Traditional genetic diagnostic tests to screen for mutations have some great disadvantages . For example, an assay needs to be optimized for a particular family, which takes 3 to 6 months. Moreover, some chromosomal rearrangements are impossible to detect with the classical techniques, such as small deletions or duplications. Another major issue is that 1 of the 2 alleles might drop out during PCR amplification.
Vermeesch acknowledges these problems and explains how his new technology is able to tackle them: “Over the last 2 to 3 years , we developed an innovative assay that is able to determine the genome structure. It not only allows genome-wide copy number profiling of a single cell, but also it allows us to define the origin of the copy number, i.e., maternal or paternal. In combination with the analysis of SNP areas, the haplotype — the sequence of allele variants on a single chromosome — can be resolved. The haplotype allows us to identify which chromosome was inherited from which ancestor. This information enables us to assess the risk for monogenic disorders in a fast and reliable manner. Moreover, we can detect with high accuracy whether aneuploidies are present in the embryo. If a trisomy or monosomy is present, it is less likely that the embryo will develop into a healthy baby.”
Of course, we also have information on the hair color and the color of the eyes, but we don’t use this from an ethical point of view.
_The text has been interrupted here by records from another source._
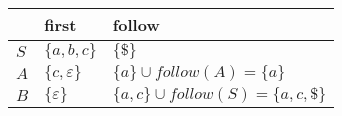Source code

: \documentclass{standalone}
\providecommand\lightrule{%
	\arrayrulecolor{black!30}%
	\midrule[\lightrulewidth]%
	\arrayrulecolor{black}}
\begin{document}
\begin{tabularx}{\textwidth}{XXX}
        & first & follow \\
        \midrule
            \(S\)
            &
            \(\{a, b, c\}\)
            &
            \(\{\$\}\)
            \\ \lightrule
            \(A\)
            &
            \(\{c, \varepsilon\}\)
            &
            \(\{a\} \cup follow(A) = \{a\}\)
            \\ \lightrule
            \(B\)
            &
            \(\{\varepsilon\}\)
            &
            \(\{a, c\} \cup follow(S) = \{a, c, \$\}\)
    \end{tabularx}
\end{document}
Vermeesch’s team also discovered that embryos are not chromosomally stable until day 5, and therefore structural analysis of the genome should not be performed before this day (1). Now that the proof of concept of this new technology has been realized, it sets the stage for a rapid worldwide implementation.
Many of the methods developed in Vermeesch’s laboratory have been patented and licensed to companies for marketing in the near future. Cartagenia — a spin-off from the Department of Human Genetics and ESAT at KU Leuven that was recently sold to Agilent — received the rights on the patents on single cell analysis, which can be used for preimplantation genetic diagnosis. The non-invasive prenatal test (NIPT), developed by Vermeesch’s group to screen for aneuploidies, is also being licensed to and commercialized by Agilent. They amended the protocol slightly, and since March 2016 they have been marketing it under the name OneSight.
In Belgium, thanks to the healthcare system, genetic testing can be offered to everyone at virtually no cost, and also the cost for counseling is low compared to other countries. Vermeesch remarks: “Genetic diagnostic tests are performed in university hospitals, which allows researchers to address outstanding genetic questions and inquire about novel diagnostic approaches at the same time. This is a perfect breeding ground for product development and, eventually, new companies. The sequence of our genome has a great predictive potential, but exploiting it is a major challenge. My long-term ambition is to leverage full genome sequencing in the healthcare system. I want to facilitate a transformation from curative to preventive medicine.”
Joris Vermeesch studied bioengineering at Ghent University before moving to the US and obtaining a PhD in chemistry and molecular biology (Lincoln, Nebraska). After his PhD, he came back to Belgium and joined Peter Marynen’s team as a postdoctoral fellow, studying chromosomal stability in humans for 5 years. Next, he worked at Aventis CropScience as the head of the genomics unit. In 2001, he became responsible for the Constitutional Cytogenetics unit at the Center of Human Genetics at KU Leuven and was appointed as professor. As of August 1, Vermeesch will be the department head of the Center of Human Genetics.
(1) Vanneste, Evelyne, et al. "Chromosome instability is common in human cleavage-stage embryos." Nature medicine 15.5 (2009): 577-583.